Dataset entries:
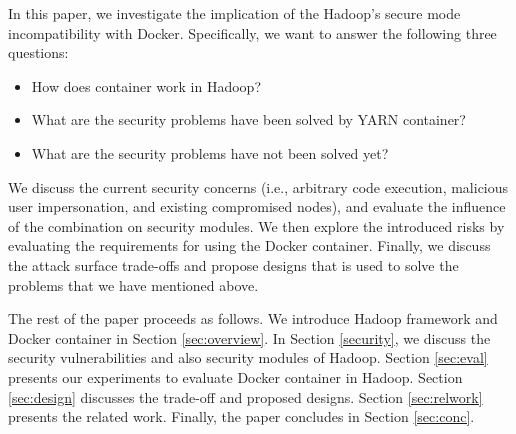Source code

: In this paper, we investigate the implication of the Hadoop's secure mode incompatibility with Docker. Specifically, we want to answer the following three questions:
\begin{itemize}
\item {How does container work in Hadoop?}
\item {What are the security problems have been solved by YARN container?}
\item {What are the security problems have not been solved yet?}
\end{itemize}

We discuss the current security concerns (i.e., arbitrary code execution, malicious user impersonation, and existing compromised nodes), and evaluate the influence of the combination on security modules. We then explore the introduced risks by evaluating the requirements for using the Docker container. Finally, we discuss the attack surface trade-offs and propose designs that is used to solve the problems that we have mentioned above.

The rest of the paper proceeds as follows. We introduce Hadoop framework and Docker container in Section \ref{sec:overview}. In Section \ref{security}, we discuss the security vulnerabilities and also security modules of Hadoop. Section \ref{sec:eval} presents our experiments to evaluate Docker container in Hadoop. Section \ref{sec:design} discusses the trade-off and proposed designs. Section \ref{sec:relwork} presents the related work. Finally, the paper concludes in Section \ref{sec:conc}.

What this task involves: Among the lines of the data, which ones contain the word "been"? Show them.

Response area:
\item {What are the security problems have been solved by YARN container?}
\item {What are the security problems have not been solved yet?}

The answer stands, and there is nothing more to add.